O Ministério Público Federal (MPF) denunciou à Justiça Federal o médico e empresário Mouhamad Moustafa, a empresária Priscila Marcolino Coutinho, a enfermeira Jennifer Naiyara Yochabel Rufino Correa da Silva e outros seis policiais civis e militares - incluindo o ex-subcomandante da PM, coronel Aroldo Ribeiro, pelo crime de tortura contra Gilmar Fernandes Correa e André Paz Dantas. Gilmar e André eram funcionários da empresa Salvare, envolvida em uma organização criminosa que desviava milhões de reais da saúde pública do Estado do Amazonas, desarticulada na Operação Maus Caminhos. As vítimas foram acusadas pelos autores do crime de desvios de dinheiro dentro do próprio esquema de corrupção.
Segundo as investigações, em junho de 2016, Mouhamad Moustafa, auxiliado por policias que faziam parte de sua equipe de segurança, cometeram tortura contra Gilmar Fernandes Correa e André Paz Dantas, mediante o emprego de violência e grave ameaça, com o intuito de obter confissão dos desvios, em tese, cometidos por eles na empresa de Mouhamad, Salvare Serviços Médicos Ltda.
Conforme apuração do MPF, Priscila Coutinho havia alertado Mouhamad que Gilmar e André, à época empregados no setor de contabilidade da Salvare, teriam desviado recursos da folha de pagamento da empresa para benefício próprio. Mouhamad então determinou que a chefe do núcleo operacional da organização criminosa, Jennifer Silva, marcasse uma reunião mais reservada com Gilmar e André, usando a desculpa de que haveria necessidade de um serviço contábil na sede da Salvare e de lá iriam para a sede da empresa Total Saúde, que também fazia parte do grupo empresarial.

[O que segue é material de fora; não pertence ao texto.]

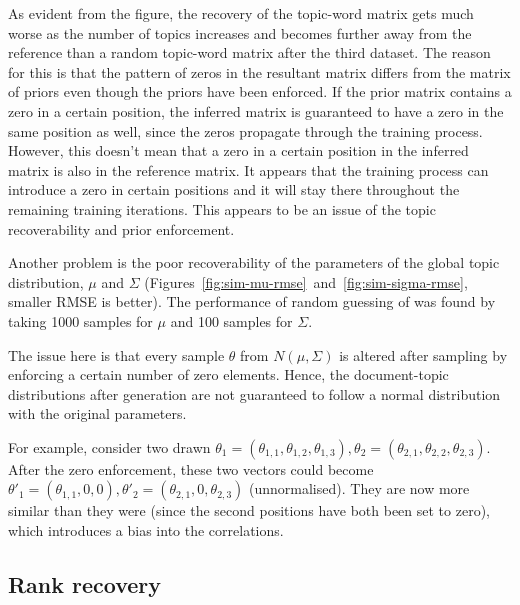 \documentclass[12pt,a4paper,twoside,openright]{report}
\begin{document}
As evident from the figure, the recovery of the topic-word matrix gets much worse as the number of topics increases and becomes further away from the reference than a random topic-word matrix after the third dataset. The reason for this is that the pattern of zeros in the resultant matrix differs from the matrix of priors even though the priors have been enforced. If the prior matrix contains a zero in a certain position, the inferred matrix is guaranteed to have a zero in the same position as well, since the zeros propagate through the training process. However, this doesn't mean that a zero in a certain position in the inferred matrix is also in the reference matrix. It appears that the training process can introduce a zero in certain positions and it will stay there throughout the remaining training iterations. This appears to be an issue of the topic recoverability and prior enforcement.

Another problem is the poor recoverability of the parameters of the global topic distribution, $\mu$ and $\Sigma$ (Figures~\ref{fig:sim-mu-rmse}~and~\ref{fig:sim-sigma-rmse}, smaller RMSE is better). The performance of random guessing of was found by taking 1000 samples for $\mu$ and 100 samples for $\Sigma$.

The issue here is that every sample $\theta$ from $N(\mu, \Sigma)$ is altered after sampling by enforcing a certain number of zero elements. Hence, the document-topic distributions after generation are not guaranteed to follow a normal distribution with the original parameters.

For example, consider two drawn $\theta_1 = (\theta_{1,1}, \theta_{1,2}, \theta_{1,3}), \theta_2 = (\theta_{2,1}, \theta_{2,2}, \theta_{2,3})$. After the zero enforcement, these two vectors could become $\theta'_1 = (\theta_{1,1}, 0, 0), \theta'_2 = (\theta_{2,1}, 0, \theta_{2,3})$ (unnormalised). They are now more similar than they were (since the second positions have both been set to zero), which introduces a bias into the correlations.

\subsection{Rank recovery}
\end{document}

A denúncia do MPF relata que, após deixar a Salvare, Gilmar e André seguiram de carro com Jennifer, que alegou a necessidade de passar na casa dela para buscar um documento antes de seguirem para a sede da Total. Já na casa de Jennifer, as vítimas foram convidadas a entrar no imóvel, onde Aroldo da Silva Ribeiro, o Coronel Aroldo, com arma em punho, ordenou que Gilmar e André fossem algemados. Depois disso, Mouhamad chegou ao local e colocou sobre a mesa um revólver, falando para Gilmar e André que “a casa tinha caído”, referindo-se à descoberta dos desvios na empresa. O médico então diz que ambos devem confessar, além de indicar se alguém mais estaria envolvido no esquema de desvio.
A denúncia também narra que as vítimas foram levadas a cômodos separados para conversar, sempre sob ameaça de prisão, espancamento, exibição na imprensa e até morte na cadeia. Os relatos colhidos na investigação mostram que André e Gilmar foram ainda obrigados a gravar vídeos dizendo que não teriam sido agredidos de qualquer maneira por Mouhamad e os envolvidos.

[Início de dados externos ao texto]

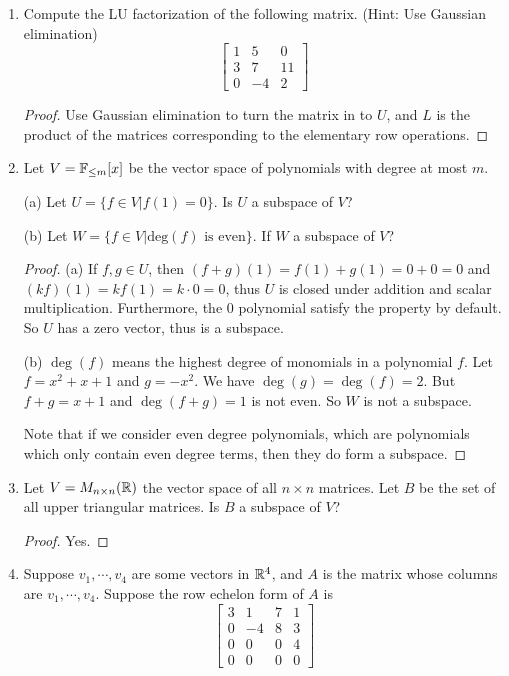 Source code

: \documentclass{amsart}
\begin{document}
	
\vspace{2em}

\begin{enumerate}
\item Compute the LU factorization of the following matrix. (Hint: Use Gaussian elimination)
\[\begin{bmatrix}
	1&5&0\\3&7&11\\0&-4&2
\end{bmatrix}\]
\begin{proof}{\color{blue}
	Use Gaussian elimination to turn the matrix in to $U$, and $L$ is the product of the matrices corresponding to the elementary row operations.}
\end{proof}
\item Let $V=\mathbb{F}_{\leq m}[x]$ be the vector space of polynomials with degree at most $m$. 

(a) Let $U=\{f\in V|f(1)=0\}$. Is $U$ a subspace of $V$?

(b) Let $W=\{f\in V| \text{deg}(f)\text{ is even}\}$. If $W$ a subspace of $V$?
\begin{proof}\color{blue}
	(a) If $f,g\in U$, then $(f+g)(1)=f(1)+g(1)=0+0=0$ and $(kf)(1)=kf(1)=k\cdot 0 =0$, thus $U$ is closed under addition and scalar multiplication. Furthermore, the $0$ polynomial satisfy the property by default. So $U$ has a zero vector, thus is a subspace.
	
	(b) $\deg(f)$ means the highest degree of monomials in a polynomial $f$. Let $f=x^2+x+1$ and $g=-x^2$. We have $\deg(g)=\deg(f)=2$. But $f+g=x+1$ and $\deg(f+g)=1$ is not even. So $W$ is not a subspace.
	
	Note that if we consider even degree polynomials, which are polynomials which only contain even degree terms, then they do form a subspace.
	\end{proof}
\item Let $V=M_{n\times n}(\mathbb{R})$ the vector space of all $n\times n$ matrices. Let $B$ be the set of all upper triangular matrices. Is $B$ a subspace of $V$?
\begin{proof}
	\color{blue} Yes.
\end{proof}
\item Suppose $v_1,\cdots,v_4$ are some vectors in $\mathbb{R}^4$, and $A$ is the matrix whose columns are $v_1,\cdots,v_4$. Suppose the row echelon form of $A$ is
\[\begin{bmatrix}
	3&1&7&1\\0&-4&8&3\\0&0&0&4\\0&0&0&0
\end{bmatrix}\]


\end{enumerate}
\end{document}

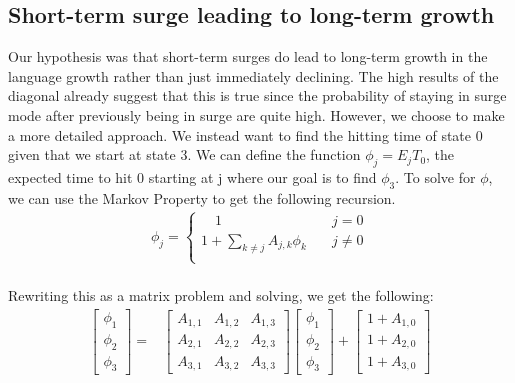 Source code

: \documentclass[12pt]{article}
\begin{document}
\subsection{Short-term surge leading to long-term growth}
Our hypothesis was that short-term surges do lead to long-term growth in the language growth rather than just immediately declining. The high results of the diagonal already suggest that this is true since the probability of staying in surge mode after previously being in surge are quite high. However, we choose to make a more detailed approach. We instead want to find the hitting time of state 0 given that we start at state 3. We can define the function $\phi_j = E_j T_0$, the expected time to hit 0 starting at j where our goal is to find $\phi_3$. To solve for $\phi$, we can use the Markov Property to get the following recursion.
\begin{align*}
\phi_j = \begin{cases}
       \quad 1 &\quad j = 0\\
       1+\sum_{k \neq j} A_{j,k}\phi_k &\quad j \neq 0 \\
     \end{cases}
\end{align*}\\
Rewriting this as a matrix problem and solving, we get the following:\\
\begin{align*}
    \begin{bmatrix} \phi_1 \\ \phi_2 \\ \phi_3 \end{bmatrix}  =& \begin{bmatrix} A_{1,1}  & A_{1,2} & A_{1,3} \\ A_{2,1} & A_{2,2} & A_{2,3} \\ A_{3,1} & A_{3,2} & A_{3,3} \end{bmatrix} \begin{bmatrix} \phi_1 \\ \phi_2 \\ \phi_3 \end{bmatrix} + \begin{bmatrix}1+A_{1,0} \\ 1+A_{2,0} \\ 1+A_{3,0}\end{bmatrix}\\\\
\end{align*}
\end{document}
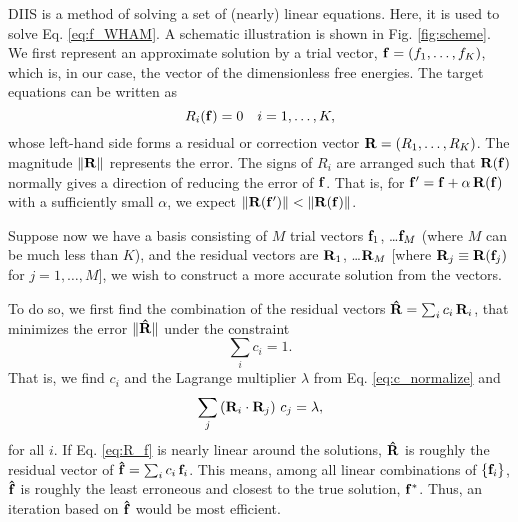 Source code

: \documentclass[reprint,superscriptaddress]{revtex4-1}
\begin{document}
DIIS is a method of solving a set of
(nearly) linear equations\cite{
pulay1980, *pulay1982, *hamilton1986,
kovalenko1999, howard2011}.
%
Here, it is used
to solve Eq. \eqref{eq:f_WHAM}.
%
A schematic illustration
is shown in Fig. \ref{fig:scheme}.
%
We first represent an approximate solution
by a trial vector,
$\mathbf{f} = (f_1, \dots, f_K)$,
which is, in our case, the vector of
the dimensionless free energies.
%
The target equations can be written as
%
\begin{equation}
  R_i(\mathbf{f}) = 0  \quad i = 1, \ldots, K,
  \label{eq:R_f}
\end{equation}
%
whose left-hand side forms
a residual or correction vector
$\mathbf{R} = (R_1, \dots, R_K)$.
%
The magnitude
$\| \mathbf{R} \|$
represents the error.
%
The signs of $R_i$ are arranged such that
$\mathbf{R}(\mathbf{f})$
normally gives a direction
of reducing the error of $\mathbf{f}$.
%
That is,
for $\mathbf{f}' = \mathbf{f} + \alpha \, \mathbf{R}(\mathbf{f})$
with a sufficiently small $\alpha$,
we expect
%
$\| \mathbf{R}(\mathbf{f}') \| < \| \mathbf{R}(\mathbf{f}) \|$.



Suppose now we have a basis consisting of $M$ trial vectors
$\mathbf{f}_1$, \dots $\mathbf{f}_M$
(where $M$ can be much less than $K$),
%
and the residual vectors are
$\mathbf{R}_1$, \dots $\mathbf{R}_M$
[where $\mathbf{R}_j \equiv \mathbf{R}(\mathbf{f}_j)$
for $j = 1, \dots, M$],
%
we wish to construct a more accurate solution
from the vectors.



To do so, we first find the combination of the residual vectors
$\mathbf{\hat R} = \sum_i c_i \, \mathbf{R}_i$,
that minimizes the error
$\| \mathbf{\hat R} \|$
under the constraint
\begin{equation}
  \sum_i c_i = 1.
  \label{eq:c_normalize}
\end{equation}
%
That is,
we find $c_i$ and the Lagrange multiplier $\lambda$
from Eq. \eqref{eq:c_normalize} and
\begin{equation*}
  \sum_j \left( \mathbf{R}_i \cdot \mathbf{R}_j \right) \, c_j = \lambda,
\end{equation*}
for all $i$.
%
If Eq. \eqref{eq:R_f} is nearly linear
around the solutions,
%
$\mathbf{\hat R}$
is roughly the residual vector of
$\mathbf{\hat f} = \sum_i c_i \, \mathbf{f}_i$.
%
This means,
among all linear combinations of
$\{ \mathbf{f}_i \}$,
$\mathbf{\hat f}$
is roughly the least erroneous
and closest to the true solution,
$\mathbf{f}^*$.
%
Thus,
an iteration based on
$\mathbf{\hat f}$
would be most efficient.
\end{document}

O policial civil Edson Cursino Júnior e os policiais militares Alessandro Dantas, Ageu Lima, Francisco Wuendel Thomé e Wildson Cumapa participaram em auxílio às ordens de Mouhamad e do Coronel Aroldo, vigiando André e Gilmar e reforçando a pressão psicológica sobre os dois.
De acordo com áudios interceptados pela Polícia Federal, Mouhamad, com voz autoritária, dá duas opções para Gilmar e André: eles assinariam um acordo extrajudicial ou seriam presos e mortos na cadeia. O acordo extrajudicial consistia na demissão voluntária de Gilmar, em que ele declararia ter recebido todos os valores a que poderia ter direito e entregaria o seu carro para Mouhamad. Já para André, os termos do acordo especificariam que ele não poderia entrar na Justiça contra as empresas Simea e Total Saúde, além de elaborar uma carta pedindo demissão da empresa.
Depois de horas de violência psicológica, Gilmar e André confessaram os fatos desejados por Mouhamad e assinaram documentos de rescisão de contrato de trabalho e quitação de verbas rescisórias, apesar de nada receberem.
Pedidos de condenação
Na ação penal, o MPF pede a condenação de Mouhamad Moustafa, de Priscila Coutinho, de Jennifer Silva e dos seis policiais pelo crime de tortura, previsto na Lei nº 9.455/97 e definido como “constranger alguém com emprego de violência ou grave ameaça, causando-lhe sofrimento físico ou mental com o fim de obter informação, declaração ou confissão da vítima ou de terceira pessoa”.
A pena prevista para a prática da tortura para obter informação, declaração ou confissão da vítima ou de terceira pessoa é de reclusão de dois a oito anos, aumentada de um sexto a um terço quando o crime é cometido por agente público. O MPF requer ainda a suspensão dos policiais do exercício da função pública.
Operação Maus Caminhos
Deflagrada em setembro de 2016, a operação Maus Caminhos desarticulou um grupo que possuía contratos firmados com o Governo do estado para a gestão da Unidade de Pronto Atendimento (UPA) Campos Sales, em Manaus; da Maternidade Enfermeira Celina Villacrez Ruiz, em Tabatinga; e do Centro de Reabilitação em Dependência Química (CRDQ) do estado do Amazonas, em Rio Preto da Eva. A gestão dessas unidades de saúde era feita pela organização social Instituto Novos Caminhos (INC).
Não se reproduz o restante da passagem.